For this example, I’ll go through how to generate the values for the scalar field, some optimisation, and the ambiguous marching square cases (5 and 10). The rest isn’t really relevant to marching squares so I won’t go through it here, but you can take a look in the demo project for a basic implementation.

#### Generating the scalar field

We want it to we want to assign a value to each point on our grid relative to the distance from the centre of the circle, with the maximum value (the size of the radius) in the centre and tending towards 0 as the points get further away.

To determine if a corner point is inside a circle, we can use the following the equation:

$(corner.x - circle.position.x)^2 + (corner.y - circle.position.y)^2 \leq radius^2$

Rearranging, we can see that the point is in the circle if the value is greater or equal to 1

$\frac{radius^2}{((corner.x - circle.position.x)^2+(corner.y - circle.position.y)^2)} \geq 1$

The value of any point in the circle must be greater or equal to 1, with points on the circumference having a value of 1. The following allows us to give any point in our grid a value relative to a circle:

$f(x,y) = \frac{radius^2}{((x - circle.x)^2 + (y - circle.y)^2)}$

We can use this equation to create our scalar field, with one final amendment. It is important in metaballs that the value given to a point is the sum of the value of the point for all the circles displayed. This is the part that allows the circles to connect as they approach one another.

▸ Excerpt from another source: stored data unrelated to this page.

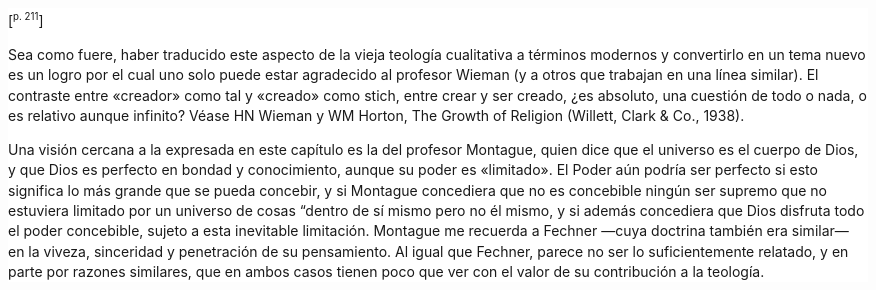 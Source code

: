 <span id="p211">[<sup><small>p. 211</small></sup>]</span>

Sea como fuere, haber traducido este aspecto de la vieja teología cualitativa a términos modernos y convertirlo en un tema nuevo es un logro por el cual uno solo puede estar agradecido al profesor Wieman (y a otros que trabajan en una línea similar). El contraste entre «creador» como tal y «creado» como stich, entre crear y ser creado, ¿es absoluto, una cuestión de todo o nada, o es relativo aunque infinito? Véase HN Wieman y WM Horton, The Growth of Religion (Willett, Clark & ​​Co., 1938).

Una visión cercana a la expresada en este capítulo es la del profesor Montague, quien dice que el universo es el cuerpo de Dios, y que Dios es perfecto en bondad y conocimiento, aunque su poder es «limitado». El Poder aún podría ser perfecto si esto significa lo más grande que se pueda concebir, y si Montague concediera que no es concebible ningún ser supremo que no estuviera limitado por un universo de cosas “dentro de sí mismo pero no él mismo, y si además concediera que Dios disfruta todo el poder concebible, sujeto a esta inevitable limitación. Montague me recuerda a Fechner —cuya doctrina también era similar— en la viveza, sinceridad y penetración de su pensamiento. Al igual que Fechner, parece no ser lo suficientemente relatado, y en parte por razones similares, que en ambos casos tienen poco que ver con el valor de su contribución a la teología.


[^1]: En mi opinión, muchos filósofos no logran comprender el significado de la distinción leibniziana entre individuos y agregados. Apelando a la tradición aristotélica, o supuestamente al sentido común, afirman que un palo o una piedra son un individuo unitario tanto como una molécula o un organismo animal. Esta afirmación también se presenta a veces en nombre de la ciencia. En el último caso, toma la forma de sostener no que las piedras tienen tanta unidad como las moléculas o los organismos, sino que tienen tan poca unidad, sobre la base de que _todo_, desde el átomo hasta el hombre, no es más que electrones y similares que interactúan de acuerdo con leyes cuánticas 'Esto hace que los electrones, protones, etc., sean los únicos agentes individuales dinámicos. Por lo tanto, viola el sentido común con certeza y hace imposible cualquier comprensión filosófica del mundo, si, sin embargo, Si uno admite con la mayoría de los biólogos que el animal vertebrado, por ejemplo, implica la acción del todo como una unidad sobre sus partes, entonces seguramente ningún científico supondría que un palo o una piedra es una unidad dinámica en tal sentido, mientras que un número 2 de altas autoridades han sugerido que en átomos y moléculas tenemos formas rudimentarias de unidades orgánicas (Bohr, Jordan, Whitehead, etc.). «Así, la actitud aristotélica, si bien es un corrector saludable del atomismo extremo, no tiene realmente ningún valor en la ciencia actual, como tampoco la noción de que la tierra es plana. De hecho, se ha argumentado que un palo o una piedra tienen un patrón individual que les es a la vez peculiar y relativamente estable. Ahora, por supuesto, _cualquier_ agregado es individual en el sentido en que «individual» se usa como sinónimo de concreto, lo que no es abstracto, en lugar de como un término para lo que es principalmente uno en lugar de muchos. Un grupo de personas en un clevator tiene como grupo un patrón único, pero no hay razón para pensar en este patrón como un agente que actúa sobre sus partes y sobre otras cosas. El patrón es la forma en que las partes actúan entre sí y sobre el entorno exterior, no actúa él mismo. Pero un individuo primario senuino, un organismo, sí actúa; no es simplemente la forma en que actúan sus partes. En un extremo está el organismo vertebrado, que sólo una minoría de científicos o filósofos negaría. unidad námica. Se acepta, por ejemplo, que un vertebrado es tanto un agente unitario como las células que lo componen. Hacia el extremo opuesto está la colonia de células vegetales, como en nostoc, que forman masas cohesionadas más o menos estables, sin una acción apreciable en conjunto, es decir, sin actividad supercelular. En el medio, un caso intermedio dudoso, es la planta ordinaria de muchas células. Los botánicos debaten si una planta de este tipo se considera mejor como una colonia de células o como un solo organismo o supercélula con células como órganos. Ahora los criterios aquí no tienen nada que ver con sta. bilidad, o con solidez y continuidad como lo sugiere la impresión visual directa. “De hecho, la mera estabilidad, la mera uniformidad temporal desequilibrada por la Jariety, es contradictoria de la individualidad dinámica, como lo es la mera uniformidad u homogeneidad en el espacio. La novedad es esencial a la acción y al tiempo como tales, y cualquier unidad que no la presente es secundaria o derivada de sus partes. Los electrones según esta prueba son más individuales que los palos y las piedras, tienen aventuras frecuentes y emocionantes que no están completamente sujetas a la regularidad por ningún conocido o, parece, incluso cualquier ley concebible. Ya sea que un agregado dure mucho o poco tiempo, esto no puede dotarlo de una individualidad dinámica mientras dure. La originalidad, la iniciativa de la acción, pueden ser perfectamente reales en una fracción de segundo y estar ausentes durante un eón. El punto, por supuesto, es que la estabilidad puede ser una mera uniformidad estadística que sostiene las acciones de numerosas entidades, cada una de las cuales es ligeramente caprichosa o, como dice Born, “inquieto», incontrolable e impredecible por el hombre, no sólo de forma real sino incluso concebible.
[^3]: Bichowsky dice: “La primera ley de la psicología . . . es: si en la introspección se encuentran relaciones entre el contenido consciente y estas relaciones son del tipo que puede existir entre grupos de impulsos nerviosos, entonces estas relaciones existen entre grupos de impulsos nerviosos. . . Ver FR Bichowsky, «Factors Common to the Mind and the External World», _Journal of Philosophy_, XXXVIL, 47-84.
[^4]: Para una discusión interesante, desde el punto de vista de un biólogo católico romano, sobre el problema de las relaciones entre el organismo y el individuo que forma sus partes, véase el artículo de Hauber, «Mechanism and Teleology in Current Teoría biológica», _Proceedings of the American Catholic Philosophical Association_, XIV, 45-70. Hauber favorece una teoría panpsíquica de las células y otros organismos inferiores, sosteniendo que estos tienen sus propias formas simples de sentir. Pero no se enfrenta a la evidencia para atribuir también alguna ligera iniciativa o individualidad de acción a los organismos parciales, por lo tanto, para admitir que el individuo orgánico total es tanto pasivo como activo en relación con sus partes. Naturalmente, tampoco sugiere el problema correspondiente del universo como organismo, Se pierde la reciprocidad esencial de la relación parte-todo, su carácter social. Confundido por la terminología aristotélica, sugiere que cuando está en un organismo mayor, el organismo menor no tiene forma «sustancial» (aunque es un individuo), sino que es «simplemente una cualidad o forma accidental de la unidad mayor», mientras que en un organismo inorgánico. ambiente tiene «una vida mental totalmente propia». El carácter absoluto de esta distinción —o la vida mental pertenece solo a un organismo inclusivo, o pertenece solo al organismo incluido— es característico del tomismo (nótese la palabra «totalmente» en la cita). La relatividad y la reciprocidad de la existencia no pueden comprenderse adecuadamente sin una separación más radical de Aristóteles y Tomás de la que podría lograr incluso este representante relativamente libre de la doctrina católica romana. De lo contrario, no habría pensado en los organismos incluidos como «estrictamente sumergidos» en su organismo incluyente, como tampoco habría pensado en la independencia de los organismos en un entorno inorgánico como absoluta, o la distinción entre orgánico e inorgánico como absoluta, o la distinción entre un organismo como tal y el universo. Tales dualismos o dicotomías absolutos no son científicos ni filosóficos, ya que ninguna evidencia concebible podría establecerlos. «Relativamente sumergido» encajaría con cualquier evidencia que pudiera alegarse como «absolutamente sumergido». o la distinción entre un organismo como tal y el universo. Tales dualismos o dicotomías absolutos no son científicos ni filosóficos, ya que ninguna evidencia concebible podría establecerlos. «Relativamente sumergido» encajaría con cualquier evidencia que pudiera alegarse como «absolutamente sumergido». o la distinción entre un organismo como tal y el universo. Tales dualismos o dicotomías absolutos no son científicos ni filosóficos, ya que ninguna evidencia concebible podría establecerlos. «Relativamente sumergido» encajaría con cualquier evidencia que pudiera alegarse como «absolutamente sumergido».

$f(x,y) = \sum_{i=0}^{n} \frac{radius_i^2}{((x - circle_i.x)^2 + (y - circle_i.y)^2)}$

Now we know how to work out our scalar field, we simply follow the marching squares algorithm as normal, using the threshold value to determine the outlines of our isosurfaces.

#### Ambiguous Cases

The marching square ambiguous cases can be seen in this example when the circles get close to each other. They are easier to see if you lower the grid resolution down to about 20. If you tick UseAlternative5And10Cases in the Metaballs inspector, the saddle configuration for these cases will be used (where the two corners are joined with a block).

You can compare how these display with the separated configuration by unchecking the box again.

The separated configuration is the default setting for Metaballs – when we get case 5 or 10, we want the circle outlines to be separate.

#### Optimisation

If you look at the code in the demo project, you’ll notice that I’ve optimised it slightly.

Running at a grid resolution of 100 with several circles is pretty sluggish – I managed a frame rate of around 30-40. None of the calculations used are very intensive, but some are called a lot, particularly when we work out the corner values (4 corners per square x squares in grid x number of circles).

This is fairly simple to optimise. If you imagine iterating through a grid through column and row (bottom to top, from left to the right), when we get to a square with a value of y greater than 0, two of its corners will already have been given values, as the square below will have already been evaluated (it’s bottom corners will be the evaluated square below’s top corners). When we get to a square with a value of x > 0, it will share two corners with the square to the left of it (it’s left corners will be its evaluated neighbour’s right corners). So, for most squares in the grid (all except the first column and first row), we can get values for three corners, meaning we only have to evaluate the top right corner for most squares, and only the square at 0,0 needs to work out all four corner values. With this in mind, you can optimise the calculations – this is why you’ll see neighbour references in my GridSquare class.

Other obvious optimisations would be to reduce the grid resolution and/or the number of circles used. To increase the speed of the calculations, you could use threading, as the calculations for each corner can easily be done in parallel.